I just stood there holding my envelope, determination draining from me. Should I call upstairs, Mr. Rai? You want a ride in the elevator? Or just delivering a letter for Mr. Ormus or my daughter, can I get that for you, no problemo? Sure thing, leave it to me, it’s my job.
Never mind, I said, exiting. Just a mistake.
He called after me, raising a cheery hand. Missing you already, Mr. Rai, you come back now, do you hear?
A terrible din was heard from the street outside; a junk band had showed up. Shetty’s mood darkened. Charging past me, he confronted a group of youngsters playing a kitchen sink, a shopping cart, a dustbin, a wheelbarrow, buckets and, perhaps in VTO’s honor, a strange chimeran fudge of a stringed noisemaker they called a guisitar, put together from the scraps of two wrecked instruments.

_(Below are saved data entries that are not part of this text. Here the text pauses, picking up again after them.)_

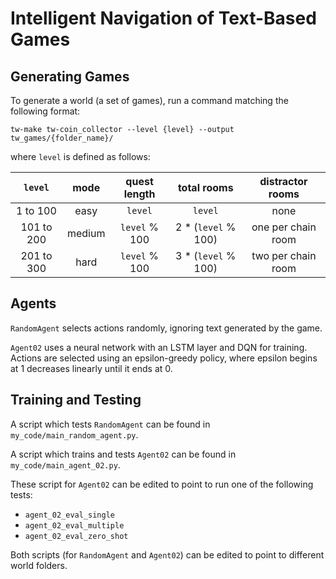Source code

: # Intelligent Navigation of Text-Based Games


## Generating Games

To generate a world (a set of games), run a command matching the following format:

`tw-make tw-coin_collector --level {level} --output tw_games/{folder_name}/`

where `level` is defined as follows:

|   `level`  |  mode  |  quest length |     total rooms     |  distractor rooms  |
|:----------:|:------:|:-------------:|:-------------------:|:------------------:|
|  1 to 100  |  easy  |    `level`    |       `level`       |        none        |
| 101 to 200 | medium | `level` % 100 | 2 * (`level` % 100) | one per chain room |
| 201 to 300 |  hard  | `level` % 100 | 3 * (`level` % 100) | two per chain room |
<!-- TODO: Is this true for hard mode distractor rooms? -->


## Agents

`RandomAgent` selects actions randomly, ignoring text generated by the game.

`Agent02` uses a neural network with an LSTM layer and DQN for training. Actions are selected using an epsilon-greedy policy, where epsilon begins at 1 decreases linearly until it ends at 0.


## Training and Testing

A script which tests `RandomAgent` can be found in `my_code/main_random_agent.py`.

A script which trains and tests `Agent02` can be found in `my_code/main_agent_02.py`.

These script for `Agent02` can be edited to point to run one of the following tests:
- `agent_02_eval_single`
- `agent_02_eval_multiple`
- `agent_02_eval_zero_shot`
<!-- TODO: Add descriptions. -->

Both scripts (for `RandomAgent` and `Agent02`) can be edited to point to different world folders.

What do you call this, Shetty wanted to know. Where do you get off.
We’re the Mall, said a red-eyed, goateed youth, asserting his leadership over his rag-haired, trembling tribe. (Not just a junk band but a band in search of junk, I noted silently.) We offer this serenade, he proclaimed, to the rock gods living in the sky. In the face of the radical uncertainty of the age we make odes to materialism, paradoxically utilizing items of no value to society. We celebrate donut culture, it’s sweet and it tastes good but there’s a void at the heart?

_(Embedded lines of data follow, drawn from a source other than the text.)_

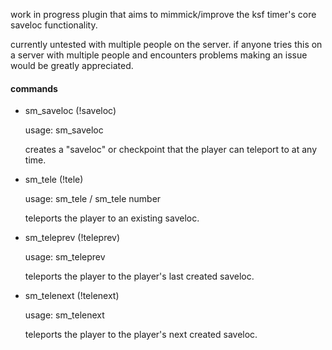 work in progress plugin that aims to mimmick/improve the ksf timer's core saveloc functionality.

currently untested with multiple people on the server. if anyone tries this on a server with multiple people and encounters problems making an issue would be greatly appreciated.

#### commands 

- sm_saveloc (!saveloc)

    usage: sm_saveloc

    creates a "saveloc" or checkpoint that the player can teleport to at any time.

- sm_tele (!tele)

    usage: sm_tele / sm_tele number

    teleports the player to an existing saveloc.

- sm_teleprev (!teleprev)

    usage: sm_teleprev

    teleports the player to the player's last created saveloc.

- sm_telenext (!telenext)

    usage: sm_telenext 

    teleports the player to the player's next created saveloc.
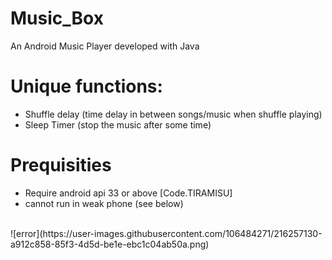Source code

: # Music_Box
An Android Music Player developed with Java 

# Unique functions:
- Shuffle delay (time delay in between songs/music when shuffle playing)
- Sleep Timer (stop the music after some time)

# Prequisities
- Require android api 33 or above [Code.TIRAMISU]
- cannot run in weak phone (see below)
<br>
![error](https://user-images.githubusercontent.com/106484271/216257130-a912c858-85f3-4d5d-be1e-ebc1c04ab50a.png)

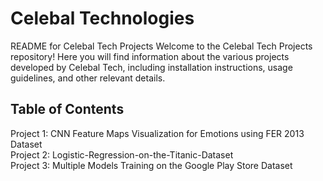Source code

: # Celebal Technologies
README for Celebal Tech Projects
Welcome to the Celebal Tech Projects repository! Here you will find information about the various projects developed by Celebal Tech, including installation instructions, usage guidelines, and other relevant details.

## Table of Contents
Project 1: CNN Feature Maps Visualization for Emotions using FER 2013 Dataset<br>
Project 2: Logistic-Regression-on-the-Titanic-Dataset<br>
Project 3: Multiple Models Training on the Google Play Store Dataset<br>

Get away from my canopy, Shetty commanded. Do it now.
There is no arguing with the authority of the New York doorman. The Mall obediently packed up and skulked away. Then, like an avatar of the Age of Greed, the leader turned back, shivering slightly, to glare at Mr. Shetty. When we’re big, mister, I mean when we’re monster big, I’m gonna come back here ’n’ fucking buy this fucking building, and then it’s your ass, baby, you have been warned.
My threat, the envelope I bore, was just as empty, I understood. Vina was right to trust me after all. I couldn’t do it. I couldn’t risk her withdrawal from my life. I too was an addict, hopelessly far gone, and she was my candy girl.

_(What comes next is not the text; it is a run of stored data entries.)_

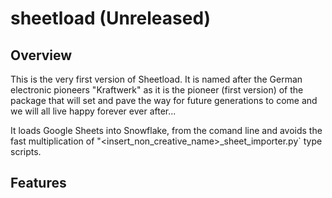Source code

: # sheetload (Unreleased)
## Overview
This is the very first version of Sheetload. It is named after the German electronic pioneers "Kraftwerk" as it is the pioneer (first version) of the package that will set and pave the way for future generations to come and we will all live happy forever ever after...

It loads Google Sheets into Snowflake, from the comand line and avoids the fast multiplication of "<insert_non_creative_name>_sheet_importer.py` type scripts.

## Features
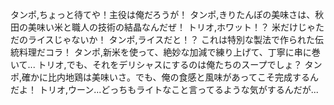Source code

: タンポ,ちょっと待てや！主役は俺だろうが！
タンポ,きりたんぽの美味さは、秋田の美味い米と職人の技術の結晶なんだぜ！
トリオ,ホワット！？ 米だけじゃただのライスじゃないか！
タンポ,ライスだと！？ これは特別な製法で作られた伝統料理だコラ！
タンポ,新米を使って、絶妙な加減で練り上げて、丁寧に串に巻いて...
トリオ,でも、それをデリシャスにするのは俺たちのスープでしょ？
タンポ,確かに比内地鶏は美味いさ。でも、俺の食感と風味があってこそ完成するんだよ！
トリオ,ウーン...どっちもライトなこと言ってるような気がするんだが...
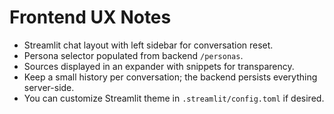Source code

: 
# Frontend UX Notes

- Streamlit chat layout with left sidebar for conversation reset.
- Persona selector populated from backend `/personas`.
- Sources displayed in an expander with snippets for transparency.
- Keep a small history per conversation; the backend persists everything server-side.
- You can customize Streamlit theme in `.streamlit/config.toml` if desired.
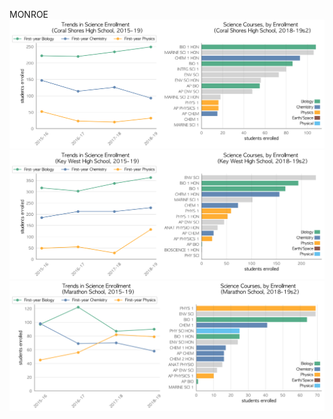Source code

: MONROE
![](../School_plots/MONROE/CORAL_SHOR.png)
![](../School_plots/MONROE/KEY_WEST.png)
![](../School_plots/MONROE/MARATHON_.png)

It occurred to me that in the field of love and desire Vina was just behaving like a man; showing herself capable, like most men, of loving wholeheartedly and simultaneously—halfheartedly—betraying that love without guilt, without any sense of contradiction. She was capable not so much of a division of attention as of multiplying herself, until there was enough Vina to go round. We, Ormus and I, we were her women: he, the loyal wife standing by her philandering husband, settling for him in spite of his roving eye, his wanderlust; and I,
the simultaneously wanton and long-suffering mistress, taking what I could get. That way round, it made perfect sense.
I remember her hands, long-fingered, quick, chopping her beloved vegetables as if she were the high priestess of a pagan cult, matter-of-factly getting through the day’s quota of sacrificial offerings to the gods. I remember her hunger for information, the way her bright, half-educated mind latched on to the many information-heavy intelligences her fame and beauty brought her in contact with (newspaper and tv bosses, Hollywood studio heads, rocket scientists, heavy hitters from Morgan Guaranty and D.C.) and how she pumped these sources for all she was worth, as if facts would save her life. I remember her fear of disease and early death.